Amelia, Luis, Shauna, and Clarence used different approaches to solve the inequality 7.2b + 6.5 > 4.8b – 8.1. Amelia started by subtracting 7.2b from both sides to get 6.5 > –2.4b – 8.1. Luis started by subtracting 4.8b from both sides to get 2.4b + 6.5 < – 8.1. Shauna started by subtracting 6.5 from both sides to get 7.2b > 4.8b – 14.6. Clarence started by adding 8.1 to both sides to get 7.2b + 14.6 > 4.8b. Which student’s first step was incorrect, and why? Amelia’s, because the variable term must be isolated on the left side Luis’s, because he flipped the inequality sign when he subtracted Shauna’s, because she did not apply the subtraction property of equality properly Clarence’s, because the terms he added together were not like terms

Answer 1

the answer would be B 

Answer 2

Luis’s, because he flipped the inequality sign when he subtracted

Explanation:

Here, the given inequality,

`7.2b + 6.5 > 4.8b - 8.1`

Since, Amelia started by subtracting 7.2b from both sides to get 6.5 > –2.4b – 8.1,

By the subtraction property of inequality,

The answer will not change,

Thus, her first step is not incorrect.

Luis started by subtracting 4.8b from both sides to get 2.4b + 6.5 < - 8.1,

He flipped the sign of inequality when he applied subtraction property of inequality which is wrong,

⇒ His first step is incorrect.

Shauna started by subtracting 6.5 from both sides to get 7.2b > 4.8b – 14.6.
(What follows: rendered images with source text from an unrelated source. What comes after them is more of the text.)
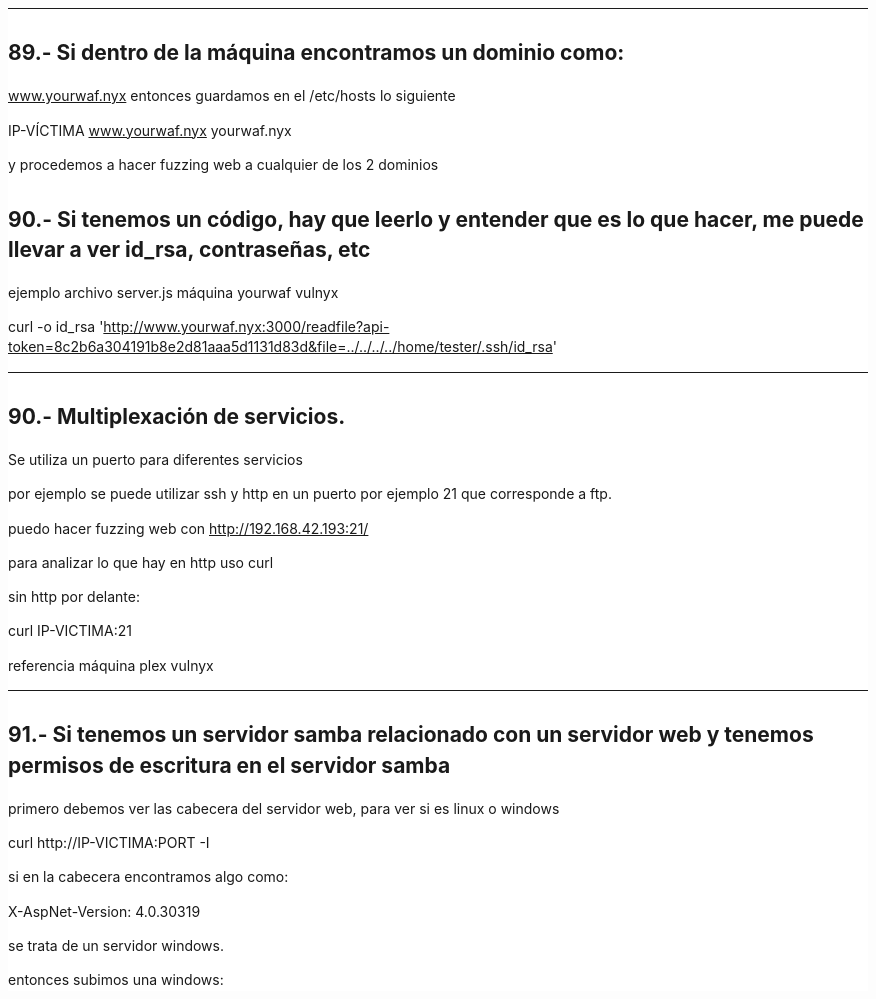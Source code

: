 -------------------------------------------------------------------------------

## 89.- Si dentro de la máquina encontramos un dominio como:

www.yourwaf.nyx entonces guardamos en el /etc/hosts lo siguiente

IP-VÍCTIMA                         www.yourwaf.nyx yourwaf.nyx

y procedemos a hacer fuzzing web a cualquier de los 2 dominios

## 90.- Si tenemos un código, hay que leerlo y entender que es lo que hacer, me puede llevar a ver id_rsa, contraseñas, etc



ejemplo archivo server.js  máquina yourwaf vulnyx

curl -o id_rsa 'http://www.yourwaf.nyx:3000/readfile?api-token=8c2b6a304191b8e2d81aaa5d1131d83d&file=../../../../home/tester/.ssh/id_rsa'

-------------------------------------------------------------------------------

## 90.- Multiplexación de servicios.

Se utiliza un puerto para diferentes servicios

por ejemplo se puede utilizar ssh y http en un puerto por ejemplo 21 que corresponde a ftp.

puedo hacer fuzzing web con http://192.168.42.193:21/

para analizar lo que hay en http uso curl

sin http por delante:

curl IP-VICTIMA:21

referencia máquina plex vulnyx 

-------------------------------------------------------------------------------

## 91.- Si tenemos un servidor samba relacionado con un servidor web y tenemos permisos de escritura en el servidor samba

primero debemos ver las cabecera del servidor web, para ver si es linux o windows

curl http://IP-VICTIMA:PORT -I

si en la cabecera encontramos algo como:

X-AspNet-Version: 4.0.30319

se trata de un servidor windows.

entonces subimos una windows:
By the subtraction property of inequality,

The answer will not change,

Thus, her first step is not incorrect.

Clarence started by adding 8.1 to both sides to get 7.2b + 14.6 > 4.8b,

By the Additive property of inequality,

The answer will not change,

Thus, his first step is not incorrect.

Hence, only Luis's first step was incorrect.